### Task details:
Exact reproduction required: print each line of the material below.

####################

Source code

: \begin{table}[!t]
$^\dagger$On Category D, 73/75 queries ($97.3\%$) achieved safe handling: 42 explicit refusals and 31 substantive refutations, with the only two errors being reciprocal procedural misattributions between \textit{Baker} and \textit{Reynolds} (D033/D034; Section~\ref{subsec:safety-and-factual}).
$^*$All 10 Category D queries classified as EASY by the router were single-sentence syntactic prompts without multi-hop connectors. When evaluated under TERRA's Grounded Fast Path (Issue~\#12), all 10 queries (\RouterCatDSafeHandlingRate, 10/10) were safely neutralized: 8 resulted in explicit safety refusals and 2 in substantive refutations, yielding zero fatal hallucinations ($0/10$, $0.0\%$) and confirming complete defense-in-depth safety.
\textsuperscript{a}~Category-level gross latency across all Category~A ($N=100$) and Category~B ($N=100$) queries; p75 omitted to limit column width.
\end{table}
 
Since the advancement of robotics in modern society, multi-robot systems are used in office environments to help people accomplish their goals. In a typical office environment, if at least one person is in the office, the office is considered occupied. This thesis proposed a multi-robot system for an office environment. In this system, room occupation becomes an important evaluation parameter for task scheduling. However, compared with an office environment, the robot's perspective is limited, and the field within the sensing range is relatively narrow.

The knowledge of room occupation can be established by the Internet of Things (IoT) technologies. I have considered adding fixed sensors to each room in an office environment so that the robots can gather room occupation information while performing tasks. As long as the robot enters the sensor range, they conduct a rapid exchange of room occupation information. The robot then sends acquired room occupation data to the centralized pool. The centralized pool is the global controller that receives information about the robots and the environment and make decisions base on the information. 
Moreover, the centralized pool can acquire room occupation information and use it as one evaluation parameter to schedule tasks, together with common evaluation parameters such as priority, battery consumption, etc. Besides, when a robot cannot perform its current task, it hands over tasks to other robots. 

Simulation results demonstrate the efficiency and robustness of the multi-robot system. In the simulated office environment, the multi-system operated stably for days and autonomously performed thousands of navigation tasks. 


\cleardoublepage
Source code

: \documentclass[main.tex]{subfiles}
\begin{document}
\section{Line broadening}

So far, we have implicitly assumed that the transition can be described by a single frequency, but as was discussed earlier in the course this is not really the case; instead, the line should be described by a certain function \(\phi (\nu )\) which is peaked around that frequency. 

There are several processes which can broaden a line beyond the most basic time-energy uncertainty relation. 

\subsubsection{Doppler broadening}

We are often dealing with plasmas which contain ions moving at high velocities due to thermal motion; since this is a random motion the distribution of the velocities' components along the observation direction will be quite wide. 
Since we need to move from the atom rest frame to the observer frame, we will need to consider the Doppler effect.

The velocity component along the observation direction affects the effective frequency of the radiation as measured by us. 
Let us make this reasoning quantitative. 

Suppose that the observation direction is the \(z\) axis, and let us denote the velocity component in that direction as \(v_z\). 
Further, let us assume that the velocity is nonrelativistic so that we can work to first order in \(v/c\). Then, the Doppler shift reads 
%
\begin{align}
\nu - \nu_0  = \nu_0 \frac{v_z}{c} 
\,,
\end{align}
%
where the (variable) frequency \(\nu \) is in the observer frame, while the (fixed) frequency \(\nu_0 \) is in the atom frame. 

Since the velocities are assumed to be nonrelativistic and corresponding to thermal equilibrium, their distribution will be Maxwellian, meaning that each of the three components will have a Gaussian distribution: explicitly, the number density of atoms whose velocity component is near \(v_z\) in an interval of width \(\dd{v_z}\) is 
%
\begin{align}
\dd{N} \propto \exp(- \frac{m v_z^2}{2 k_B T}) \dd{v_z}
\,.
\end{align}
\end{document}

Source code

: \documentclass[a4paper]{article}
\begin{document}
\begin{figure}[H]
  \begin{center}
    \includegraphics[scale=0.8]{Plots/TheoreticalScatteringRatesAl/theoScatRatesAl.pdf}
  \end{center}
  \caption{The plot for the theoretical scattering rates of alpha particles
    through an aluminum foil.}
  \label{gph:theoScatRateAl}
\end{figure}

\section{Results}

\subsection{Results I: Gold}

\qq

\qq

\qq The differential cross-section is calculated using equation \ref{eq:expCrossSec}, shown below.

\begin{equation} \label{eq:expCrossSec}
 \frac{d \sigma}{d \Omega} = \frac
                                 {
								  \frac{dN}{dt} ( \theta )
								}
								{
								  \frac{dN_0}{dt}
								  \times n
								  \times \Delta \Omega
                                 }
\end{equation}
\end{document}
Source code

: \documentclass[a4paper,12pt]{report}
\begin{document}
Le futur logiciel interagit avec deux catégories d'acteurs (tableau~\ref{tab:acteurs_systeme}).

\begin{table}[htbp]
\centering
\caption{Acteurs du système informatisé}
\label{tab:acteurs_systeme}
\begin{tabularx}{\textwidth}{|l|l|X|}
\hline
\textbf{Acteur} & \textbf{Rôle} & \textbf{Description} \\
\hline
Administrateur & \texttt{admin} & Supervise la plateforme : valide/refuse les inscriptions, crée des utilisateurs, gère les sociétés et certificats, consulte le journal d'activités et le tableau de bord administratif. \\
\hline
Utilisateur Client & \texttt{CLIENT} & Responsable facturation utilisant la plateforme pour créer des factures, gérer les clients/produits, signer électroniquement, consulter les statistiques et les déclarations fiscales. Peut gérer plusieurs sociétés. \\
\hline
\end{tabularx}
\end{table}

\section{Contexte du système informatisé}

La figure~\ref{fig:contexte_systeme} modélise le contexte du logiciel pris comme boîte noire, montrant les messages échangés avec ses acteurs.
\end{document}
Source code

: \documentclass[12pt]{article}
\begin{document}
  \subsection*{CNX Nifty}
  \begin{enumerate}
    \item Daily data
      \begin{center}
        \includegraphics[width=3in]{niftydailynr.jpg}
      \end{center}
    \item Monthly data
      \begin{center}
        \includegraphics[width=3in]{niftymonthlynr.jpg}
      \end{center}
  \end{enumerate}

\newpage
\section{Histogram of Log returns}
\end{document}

####################

### Exercise solution:
Source code

: \begin{table}[!t]
$^\dagger$On Category D, 73/75 queries ($97.3\%$) achieved safe handling: 42 explicit refusals and 31 substantive refutations, with the only two errors being reciprocal procedural misattributions between \textit{Baker} and \textit{Reynolds} (D033/D034; Section~\ref{subsec:safety-and-factual}).
$^*$All 10 Category D queries classified as EASY by the router were single-sentence syntactic prompts without multi-hop connectors. When evaluated under TERRA's Grounded Fast Path (Issue~\#12), all 10 queries (\RouterCatDSafeHandlingRate, 10/10) were safely neutralized: 8 resulted in explicit safety refusals and 2 in substantive refutations, yielding zero fatal hallucinations ($0/10$, $0.0\%$) and confirming complete defense-in-depth safety.
\textsuperscript{a}~Category-level gross latency across all Category~A ($N=100$) and Category~B ($N=100$) queries; p75 omitted to limit column width.
\end{table}
 
Since the advancement of robotics in modern society, multi-robot systems are used in office environments to help people accomplish their goals. In a typical office environment, if at least one person is in the office, the office is considered occupied. This thesis proposed a multi-robot system for an office environment. In this system, room occupation becomes an important evaluation parameter for task scheduling. However, compared with an office environment, the robot's perspective is limited, and the field within the sensing range is relatively narrow.

The knowledge of room occupation can be established by the Internet of Things (IoT) technologies. I have considered adding fixed sensors to each room in an office environment so that the robots can gather room occupation information while performing tasks. As long as the robot enters the sensor range, they conduct a rapid exchange of room occupation information. The robot then sends acquired room occupation data to the centralized pool. The centralized pool is the global controller that receives information about the robots and the environment and make decisions base on the information. 
Moreover, the centralized pool can acquire room occupation information and use it as one evaluation parameter to schedule tasks, together with common evaluation parameters such as priority, battery consumption, etc. Besides, when a robot cannot perform its current task, it hands over tasks to other robots. 

Simulation results demonstrate the efficiency and robustness of the multi-robot system. In the simulated office environment, the multi-system operated stably for days and autonomously performed thousands of navigation tasks. 


\cleardoublepage
Source code

: \documentclass[main.tex]{subfiles}
\begin{document}
\section{Line broadening}

So far, we have implicitly assumed that the transition can be described by a single frequency, but as was discussed earlier in the course this is not really the case; instead, the line should be described by a certain function \(\phi (\nu )\) which is peaked around that frequency. 

There are several processes which can broaden a line beyond the most basic time-energy uncertainty relation. 

\subsubsection{Doppler broadening}

We are often dealing with plasmas which contain ions moving at high velocities due to thermal motion; since this is a random motion the distribution of the velocities' components along the observation direction will be quite wide. 
Since we need to move from the atom rest frame to the observer frame, we will need to consider the Doppler effect.

The velocity component along the observation direction affects the effective frequency of the radiation as measured by us. 
Let us make this reasoning quantitative. 

Suppose that the observation direction is the \(z\) axis, and let us denote the velocity component in that direction as \(v_z\). 
Further, let us assume that the velocity is nonrelativistic so that we can work to first order in \(v/c\). Then, the Doppler shift reads 
%
\begin{align}
\nu - \nu_0  = \nu_0 \frac{v_z}{c} 
\,,
\end{align}
%
where the (variable) frequency \(\nu \) is in the observer frame, while the (fixed) frequency \(\nu_0 \) is in the atom frame. 

Since the velocities are assumed to be nonrelativistic and corresponding to thermal equilibrium, their distribution will be Maxwellian, meaning that each of the three components will have a Gaussian distribution: explicitly, the number density of atoms whose velocity component is near \(v_z\) in an interval of width \(\dd{v_z}\) is 
%
\begin{align}
\dd{N} \propto \exp(- \frac{m v_z^2}{2 k_B T}) \dd{v_z}
\,.
\end{align}
\end{document}

Source code

: \documentclass[a4paper]{article}
\begin{document}
\begin{figure}[H]
  \begin{center}
    \includegraphics[scale=0.8]{Plots/TheoreticalScatteringRatesAl/theoScatRatesAl.pdf}
  \end{center}
  \caption{The plot for the theoretical scattering rates of alpha particles
    through an aluminum foil.}
  \label{gph:theoScatRateAl}
\end{figure}

\section{Results}

\subsection{Results I: Gold}

\qq

\qq

\qq The differential cross-section is calculated using equation \ref{eq:expCrossSec}, shown below.

\begin{equation} \label{eq:expCrossSec}
 \frac{d \sigma}{d \Omega} = \frac
                                 {
								  \frac{dN}{dt} ( \theta )
								}
								{
								  \frac{dN_0}{dt}
								  \times n
								  \times \Delta \Omega
                                 }
\end{equation}
\end{document}
Source code

: \documentclass[a4paper,12pt]{report}
\begin{document}
Le futur logiciel interagit avec deux catégories d'acteurs (tableau~\ref{tab:acteurs_systeme}).

\begin{table}[htbp]
\centering
\caption{Acteurs du système informatisé}
\label{tab:acteurs_systeme}
\begin{tabularx}{\textwidth}{|l|l|X|}
\hline
\textbf{Acteur} & \textbf{Rôle} & \textbf{Description} \\
\hline
Administrateur & \texttt{admin} & Supervise la plateforme : valide/refuse les inscriptions, crée des utilisateurs, gère les sociétés et certificats, consulte le journal d'activités et le tableau de bord administratif. \\
\hline
Utilisateur Client & \texttt{CLIENT} & Responsable facturation utilisant la plateforme pour créer des factures, gérer les clients/produits, signer électroniquement, consulter les statistiques et les déclarations fiscales. Peut gérer plusieurs sociétés. \\
\hline
\end{tabularx}
\end{table}

\section{Contexte du système informatisé}

La figure~\ref{fig:contexte_systeme} modélise le contexte du logiciel pris comme boîte noire, montrant les messages échangés avec ses acteurs.
\end{document}
Source code

: \documentclass[12pt]{article}
\begin{document}
  \subsection*{CNX Nifty}
  \begin{enumerate}
    \item Daily data
      \begin{center}
        \includegraphics[width=3in]{niftydailynr.jpg}
      \end{center}
    \item Monthly data
      \begin{center}
        \includegraphics[width=3in]{niftymonthlynr.jpg}
      \end{center}
  \end{enumerate}

\newpage
\section{Histogram of Log returns}
\end{document}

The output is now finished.